Class overview
- Name: Rautu
- Builders: Vilppula: Putilow, St. Petersburg; Rautu: Varkaus;
- Operators: Finnish Navy
- Built: 1916-1917
- In commission: 1918-1952
- Completed: 2
- Lost: 1
- Retired: 1

General characteristics
- Type: Minesweeper
- Displacement: 240 tons
- Length: 44.0 m
- Beam: 6.1 m
- Draught: 2.5 m
- Propulsion: 450 hp (340 kW)
- Speed: 10 knots (19 km/h)
- Complement: 32
- Armament: Wartime:; 1 × 75 mm gun; 2 × machine gun; Later:; 1 × 20 mm Madsen AA;
- Notes: Ships in class include: Rautu, Vilppula

= Rautu-class minesweeper =

Finnish navy vessels

Rautu and Vilppula were Kljuz class Minesweepers left by the Soviets to Finland in 1918 since they would not have survived the harsh sailing to the Leningrad.
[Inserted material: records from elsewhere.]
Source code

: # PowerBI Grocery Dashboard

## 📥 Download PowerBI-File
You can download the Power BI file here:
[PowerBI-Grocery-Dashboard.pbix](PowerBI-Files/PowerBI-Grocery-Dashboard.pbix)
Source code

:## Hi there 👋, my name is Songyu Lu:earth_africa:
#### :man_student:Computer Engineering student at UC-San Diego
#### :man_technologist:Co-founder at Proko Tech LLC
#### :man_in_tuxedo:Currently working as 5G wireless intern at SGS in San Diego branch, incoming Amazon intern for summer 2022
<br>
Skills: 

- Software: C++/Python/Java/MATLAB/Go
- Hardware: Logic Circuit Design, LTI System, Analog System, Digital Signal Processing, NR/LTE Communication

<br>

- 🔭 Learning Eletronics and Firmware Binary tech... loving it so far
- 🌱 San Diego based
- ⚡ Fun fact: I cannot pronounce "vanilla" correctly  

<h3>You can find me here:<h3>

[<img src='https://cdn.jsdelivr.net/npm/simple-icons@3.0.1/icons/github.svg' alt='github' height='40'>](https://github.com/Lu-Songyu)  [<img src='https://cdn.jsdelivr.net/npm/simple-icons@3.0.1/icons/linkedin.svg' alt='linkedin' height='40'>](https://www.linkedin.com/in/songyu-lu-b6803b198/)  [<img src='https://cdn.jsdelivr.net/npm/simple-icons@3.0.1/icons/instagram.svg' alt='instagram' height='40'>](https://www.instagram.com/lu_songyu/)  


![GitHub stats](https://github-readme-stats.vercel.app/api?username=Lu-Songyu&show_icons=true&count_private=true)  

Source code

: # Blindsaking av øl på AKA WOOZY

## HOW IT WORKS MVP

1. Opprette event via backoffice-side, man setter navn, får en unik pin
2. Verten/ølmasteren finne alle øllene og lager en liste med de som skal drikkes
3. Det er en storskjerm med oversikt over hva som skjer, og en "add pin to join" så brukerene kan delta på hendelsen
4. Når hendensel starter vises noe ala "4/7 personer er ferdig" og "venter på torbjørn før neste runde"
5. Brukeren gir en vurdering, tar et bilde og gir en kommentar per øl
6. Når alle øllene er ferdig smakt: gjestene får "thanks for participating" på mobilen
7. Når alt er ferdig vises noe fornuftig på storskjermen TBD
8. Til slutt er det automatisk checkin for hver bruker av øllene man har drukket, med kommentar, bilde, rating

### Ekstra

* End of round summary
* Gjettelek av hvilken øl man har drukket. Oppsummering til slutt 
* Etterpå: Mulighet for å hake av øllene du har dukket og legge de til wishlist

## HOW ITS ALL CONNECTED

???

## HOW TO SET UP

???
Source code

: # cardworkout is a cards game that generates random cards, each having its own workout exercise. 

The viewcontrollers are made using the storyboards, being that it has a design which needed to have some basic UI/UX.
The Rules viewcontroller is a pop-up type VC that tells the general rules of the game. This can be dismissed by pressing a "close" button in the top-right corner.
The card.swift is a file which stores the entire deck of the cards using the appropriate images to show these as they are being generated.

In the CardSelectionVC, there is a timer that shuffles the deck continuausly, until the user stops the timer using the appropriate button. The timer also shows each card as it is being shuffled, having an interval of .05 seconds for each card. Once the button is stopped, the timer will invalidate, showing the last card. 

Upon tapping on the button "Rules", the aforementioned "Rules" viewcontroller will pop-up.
Ships had weak hulls and their engines were not particularly powerful. During peacetime they were used as depot and test ships. Vilppula was designated as T-2 and Zashtshitnik and Rautu as Murman before they were included to the Finnish Navy

In war time the ships were used as minesweepers but occasionally were assigned with more exotic tasks. On 5 December 1941 after Soviets had fled from Hanko there was urgent and pressing need to clear inshore seaways for merchants however the weak hulled minesweepers could not operate in the prevailing conditions. Rautu and Louhi were used as icebreakers breaking clearing the waters for the smaller minesweepers to operate. On 25 July 1944 Vilppula and small Finnish coastal minesweeper Merkurius (former customs boat of ~20 tons in displacement) were attached to a pier near Porkkala when a lone Boston (Douglas A-20 Havoc) type bomber torpedoed both ships. Though the ships were later re-floated they were not deemed to be worth of repairing. Rautu was decommissioned in 1952.